Kevin Buzzard (Nov 28 2020 at 18:33):
My very vague understanding of what's going on here is that in principle elaboration and unification are just the study of filling in certain kinds of blanks. For example when you apply
some theorem of the form a = b to a goal of f x = 37
the elaborator figures out that a is going to be f x and b is going to be 37. However the issue is that sometimes the elaborator has to solve a gigantic logic problem, and how it solves it is very system specific, so now I have to start talking about Lean and because I'm just going from experience rather than reading the C++ code or meta Lean code (neither of which I understand) things will now start to get hazier.
Lean has this attribute system, where you can just stick a "tag" like simp
or no_lint docstring
or irreducible
or even a tag which you made up yourself, onto a definition or theorem. These tags don't change the definition or theorem in any way, but they change the way various internal systems treat the definition or theorem. For example tagging a theorem with simp
makes the simplifier aware of it. There are several tags which you can attach to things which change the way Lean elaborates them, for example elab_as_eliminator
or elab_simple
, and these slightly change the way the (presumably rather complicated) elaborator works when it's trying to fill in all the {}
and _
gaps in the term which it's trying to complete. We've seen examples recently where elaboration can fail for all sorts of obscure reasons, and then someone like Mario or Reid or one of the other people who _do_ know what's going on comes along and suggests a very minor tweak and all of a sudden things are working again.
Paul van Wamelen (Nov 28 2020 at 18:40):
Isn't "figures out that a is going to be f x and b is going to be 37" unification?
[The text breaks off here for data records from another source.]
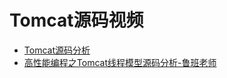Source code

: 



# Tomcat源码视频

  * [Tomcat源码分析](https://www.bilibili.com/video/av60637444?from=search&seid=10805477614468246056)
  * [高性能编程之Tomcat线程模型源码分析-鲁班老师](https://www.bilibili.com/video/av54711413/?spm_id_from=333.788.videocard.1)
  
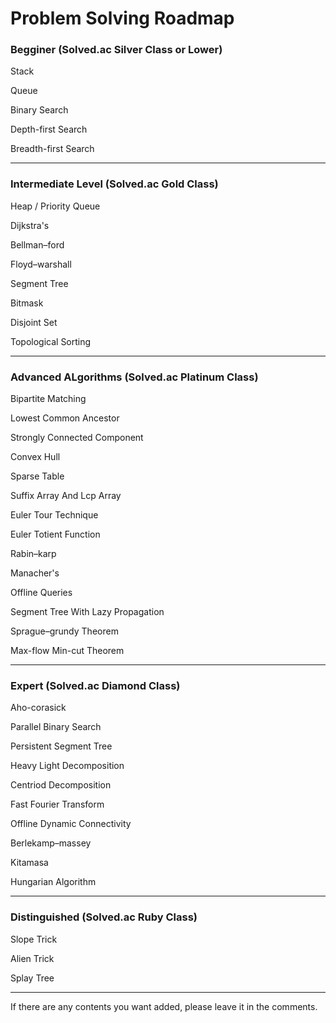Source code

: # Problem Solving Roadmap

### Begginer (Solved.ac Silver Class or Lower)

Stack

Queue

Binary Search

Depth-first Search

Breadth-first Search

___

### Intermediate Level (Solved.ac Gold Class)

Heap / Priority Queue

Dijkstra's
	
Bellman–ford

Floyd–warshall

Segment Tree

Bitmask

Disjoint Set

Topological Sorting

___

### Advanced ALgorithms (Solved.ac Platinum Class)

Bipartite Matching

Lowest Common Ancestor

Strongly Connected Component

Convex Hull

Sparse Table

Suffix Array And Lcp Array	

Euler Tour Technique

Euler Totient Function

Rabin–karp
	
Manacher's

Offline Queries

Segment Tree With Lazy Propagation

Sprague–grundy Theorem

Max-flow Min-cut Theorem

___

### Expert (Solved.ac Diamond Class)

Aho-corasick

Parallel Binary Search

Persistent Segment Tree

Heavy Light Decomposition

Centriod Decomposition

Fast Fourier Transform	

Offline Dynamic Connectivity

Berlekamp–massey

Kitamasa
  
Hungarian Algorithm
  
___

### Distinguished (Solved.ac Ruby Class)

Slope Trick

Alien Trick

Splay Tree

___


If there are any contents you want added, please leave it in the comments.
And elaboration is basically filling in underscores and other stuff that the user didn't supply explicitly?
Are there some settings or traces that can show me what elaboration does?
Mario Carneiro (Nov 28 2020 at 18:42):
Elaboration is the whole proof script -> proof process, which includes unification, type class inference, and running tactics
Mario Carneiro (Nov 28 2020 at 18:43):
unification is specifically "A : T needs to have type T' here so T = T' and therefore this and that metavariable can be assigned"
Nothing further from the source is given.